» **YOUR INSTRUCTIONS**
In the entries, find all lines that hold the word "deleted" and copy them.

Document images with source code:
Content starts

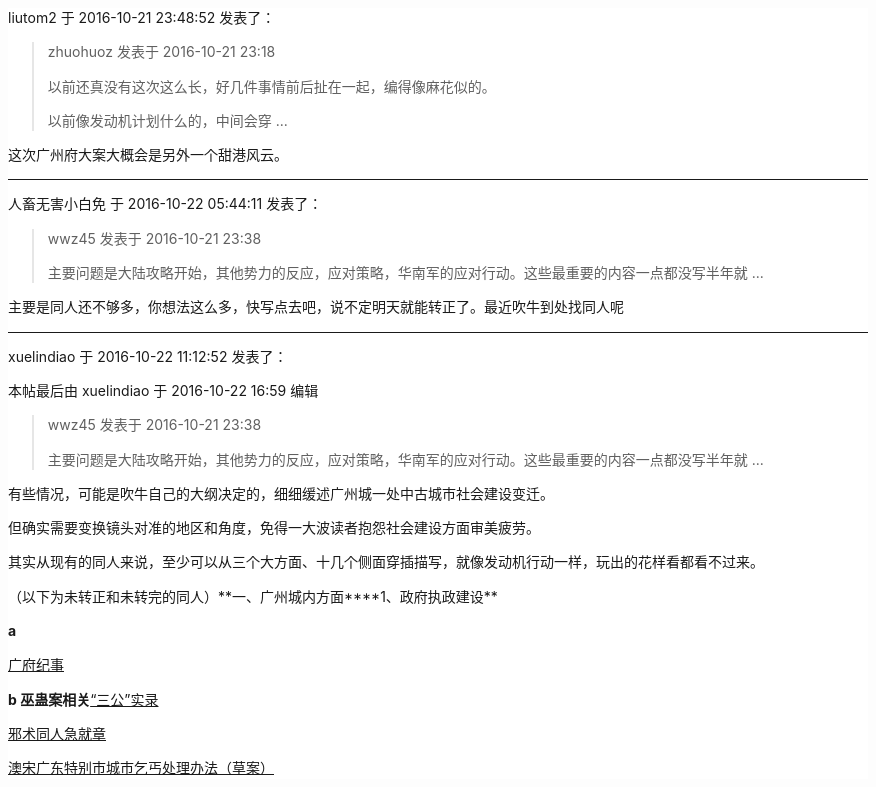 
liutom2 于 2016-10-21 23:48:52 发表了：

> zhuohuoz 发表于 2016-10-21 23:18
>
> 以前还真没有这次这么长，好几件事情前后扯在一起，编得像麻花似的。
>
> 以前像发动机计划什么的，中间会穿 ...

这次广州府大案大概会是另外一个甜港风云。

---

人畜无害小白免 于 2016-10-22 05:44:11 发表了：

> wwz45 发表于 2016-10-21 23:38
>
> 主要问题是大陆攻略开始，其他势力的反应，应对策略，华南军的应对行动。这些最重要的内容一点都没写半年就 ...

主要是同人还不够多，你想法这么多，快写点去吧，说不定明天就能转正了。最近吹牛到处找同人呢

---

xuelindiao 于 2016-10-22 11:12:52 发表了：

本帖最后由 xuelindiao 于 2016-10-22 16:59 编辑

> wwz45 发表于 2016-10-21 23:38
>
> 主要问题是大陆攻略开始，其他势力的反应，应对策略，华南军的应对行动。这些最重要的内容一点都没写半年就 ...

有些情况，可能是吹牛自己的大纲决定的，细细缓述广州城一处中古城市社会建设变迁。

但确实需要变换镜头对准的地区和角度，免得一大波读者抱怨社会建设方面审美疲劳。

其实从现有的同人来说，至少可以从三个大方面、十几个侧面穿插描写，就像发动机行动一样，玩出的花样看都看不过来。

（以下为未转正和未转完的同人）**一、广州城内方面\*\***1、政府执政建设\*\*

**a**

[广府纪事](http://lgqm.huiji.wiki/wiki/%E5%B9%BF%E5%BA%9C%E7%BA%AA%E4%BA%8B)

**b 巫蛊案相关**[“三公”实录](http://lgqm.huiji.wiki/wiki/%E2%80%9C%E4%B8%89%E5%85%AC%E2%80%9D%E5%AE%9E%E5%BD%95)

[邪术同人急就章](http://lgqm.huiji.wiki/wiki/%E9%82%AA%E6%9C%AF%E5%90%8C%E4%BA%BA%E6%80%A5%E5%B0%B1%E7%AB%A0)

[澳宋广东特别市城市乞丐处理办法（草案）](http://lgqm.huiji.wiki/wiki/%E6%BE%B3%E5%AE%8B%E5%B9%BF%E4%B8%9C%E7%89%B9%E5%88%AB%E5%B8%82%E5%9F%8E%E5%B8%82%E4%B9%9E%E4%B8%90%E5%A4%84%E7%90%86%E5%8A%9E%E6%B3%95%EF%BC%88%E8%8D%89%E6%A1%88%EF%BC%89)
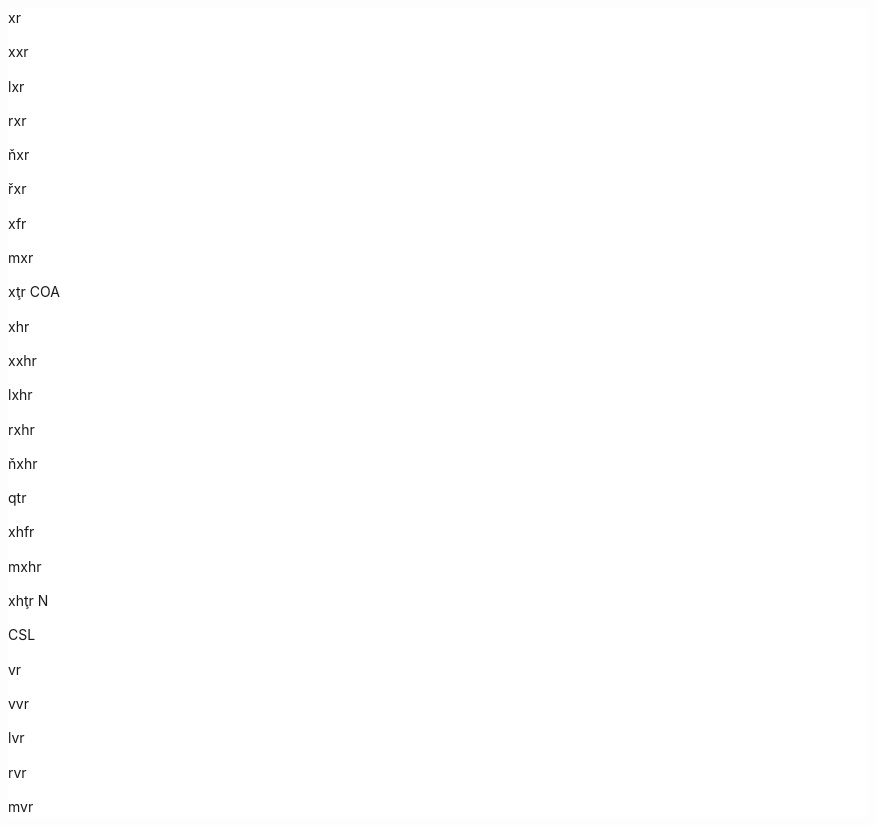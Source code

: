 xr
	

xxr
	

lxr
	

rxr
	

ňxr
	

řxr
	

xfr
	

mxr
	

xţr
COA
	

xhr
	

xxhr
	

lxhr
	

rxhr
	

ňxhr
	

qtr
	

xhfr
	

mxhr
	

xhţr
N
	
CSL
	

vr
	

vvr
	

lvr
	

rvr
	

mvr
	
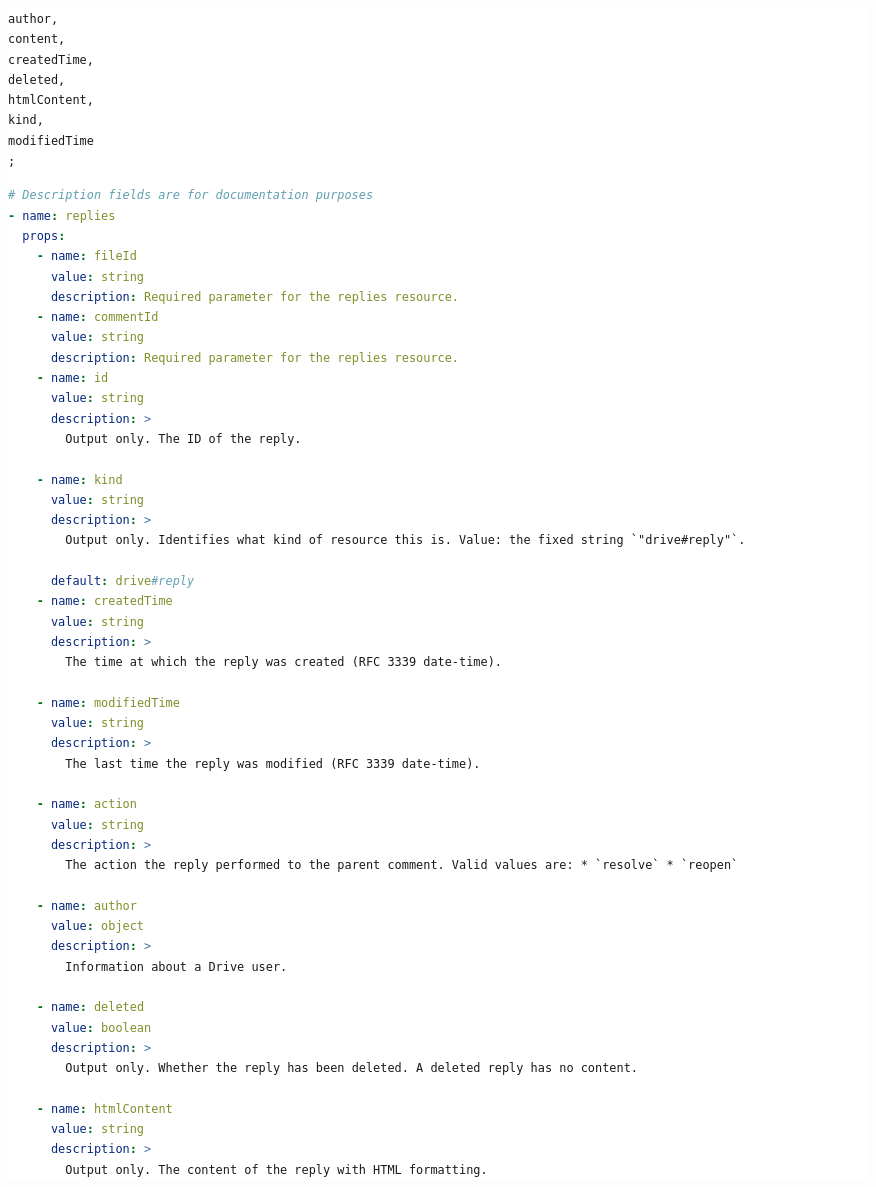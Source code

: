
 ```sql
author,
content,
createdTime,
deleted,
htmlContent,
kind,
modifiedTime
;
```
</TabItem>
<TabItem value="manifest">

```yaml
# Description fields are for documentation purposes
- name: replies
  props:
    - name: fileId
      value: string
      description: Required parameter for the replies resource.
    - name: commentId
      value: string
      description: Required parameter for the replies resource.
    - name: id
      value: string
      description: >
        Output only. The ID of the reply.
        
    - name: kind
      value: string
      description: >
        Output only. Identifies what kind of resource this is. Value: the fixed string `"drive#reply"`.
        
      default: drive#reply
    - name: createdTime
      value: string
      description: >
        The time at which the reply was created (RFC 3339 date-time).
        
    - name: modifiedTime
      value: string
      description: >
        The last time the reply was modified (RFC 3339 date-time).
        
    - name: action
      value: string
      description: >
        The action the reply performed to the parent comment. Valid values are: * `resolve` * `reopen`
        
    - name: author
      value: object
      description: >
        Information about a Drive user.
        
    - name: deleted
      value: boolean
      description: >
        Output only. Whether the reply has been deleted. A deleted reply has no content.
        
    - name: htmlContent
      value: string
      description: >
        Output only. The content of the reply with HTML formatting.
```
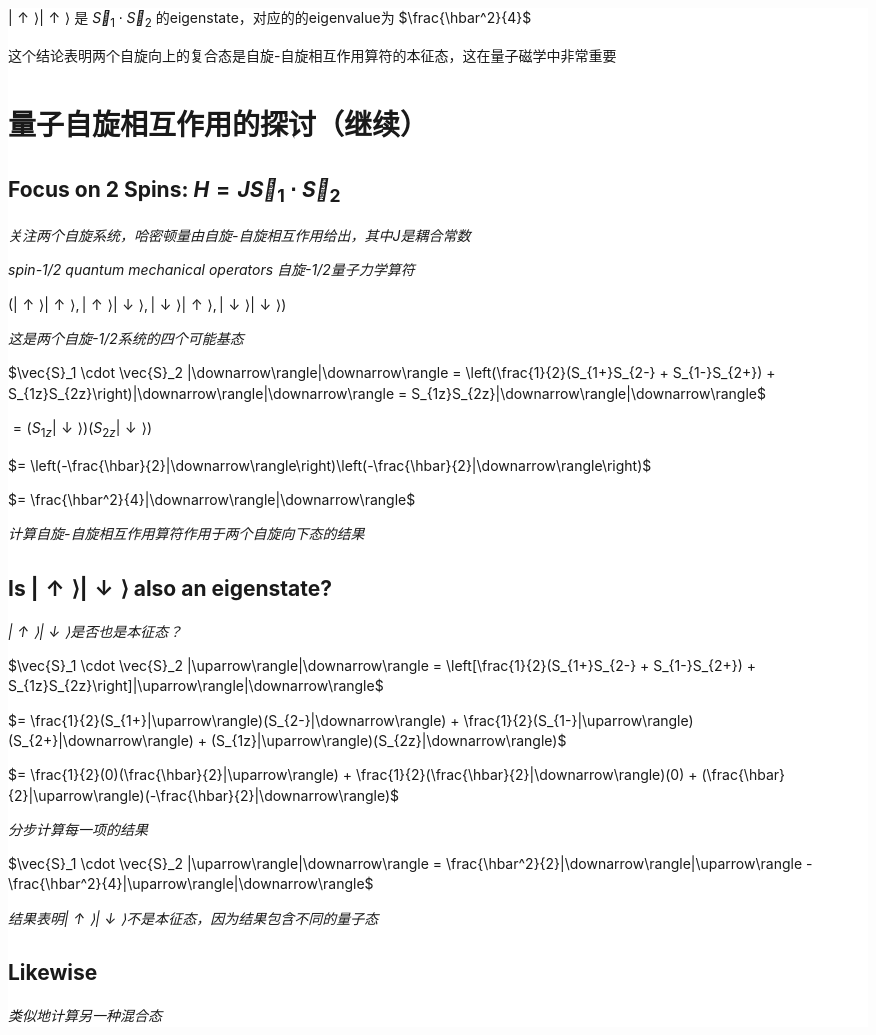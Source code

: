
$|\uparrow\rangle|\uparrow\rangle$ 是 $\vec{S}_1 \cdot \vec{S}_2$ 的eigenstate，对应的的eigenvalue为 $\frac{\hbar^2}{4}$

这个结论表明两个自旋向上的复合态是自旋-自旋相互作用算符的本征态，这在量子磁学中非常重要

# 量子自旋相互作用的探讨（继续）

## Focus on 2 Spins: $H = J \vec{S}_1 \cdot \vec{S}_2$

*关注两个自旋系统，哈密顿量由自旋-自旋相互作用给出，其中$J$是耦合常数*

*spin-1/2 quantum mechanical operators*
*自旋-1/2量子力学算符*

$(|\uparrow\rangle|\uparrow\rangle, |\uparrow\rangle|\downarrow\rangle, |\downarrow\rangle|\uparrow\rangle, |\downarrow\rangle|\downarrow\rangle)$

*这是两个自旋-1/2系统的四个可能基态*

$\vec{S}_1 \cdot \vec{S}_2 |\downarrow\rangle|\downarrow\rangle = \left(\frac{1}{2}(S_{1+}S_{2-} + S_{1-}S_{2+}) + S_{1z}S_{2z}\right)|\downarrow\rangle|\downarrow\rangle = S_{1z}S_{2z}|\downarrow\rangle|\downarrow\rangle$

$= (S_{1z}|\downarrow\rangle)(S_{2z}|\downarrow\rangle)$

$= \left(-\frac{\hbar}{2}|\downarrow\rangle\right)\left(-\frac{\hbar}{2}|\downarrow\rangle\right)$

$= \frac{\hbar^2}{4}|\downarrow\rangle|\downarrow\rangle$

*计算自旋-自旋相互作用算符作用于两个自旋向下态的结果*

## Is $|\uparrow\rangle|\downarrow\rangle$ also an eigenstate?

*$|\uparrow\rangle|\downarrow\rangle$是否也是本征态？*

$\vec{S}_1 \cdot \vec{S}_2 |\uparrow\rangle|\downarrow\rangle = \left[\frac{1}{2}(S_{1+}S_{2-} + S_{1-}S_{2+}) + S_{1z}S_{2z}\right]|\uparrow\rangle|\downarrow\rangle$

$= \frac{1}{2}(S_{1+}|\uparrow\rangle)(S_{2-}|\downarrow\rangle) + \frac{1}{2}(S_{1-}|\uparrow\rangle)(S_{2+}|\downarrow\rangle) + (S_{1z}|\uparrow\rangle)(S_{2z}|\downarrow\rangle)$

$= \frac{1}{2}(0)(\frac{\hbar}{2}|\uparrow\rangle) + \frac{1}{2}(\frac{\hbar}{2}|\downarrow\rangle)(0) + (\frac{\hbar}{2}|\uparrow\rangle)(-\frac{\hbar}{2}|\downarrow\rangle)$

*分步计算每一项的结果*

$\vec{S}_1 \cdot \vec{S}_2 |\uparrow\rangle|\downarrow\rangle = \frac{\hbar^2}{2}|\downarrow\rangle|\uparrow\rangle - \frac{\hbar^2}{4}|\uparrow\rangle|\downarrow\rangle$

*结果表明$|\uparrow\rangle|\downarrow\rangle$不是本征态，因为结果包含不同的量子态*

## Likewise

*类似地计算另一种混合态*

Content ends

» **WRITTEN RESPONSE**
deleted,
    - name: deleted
        Output only. Whether the reply has been deleted. A deleted reply has no content.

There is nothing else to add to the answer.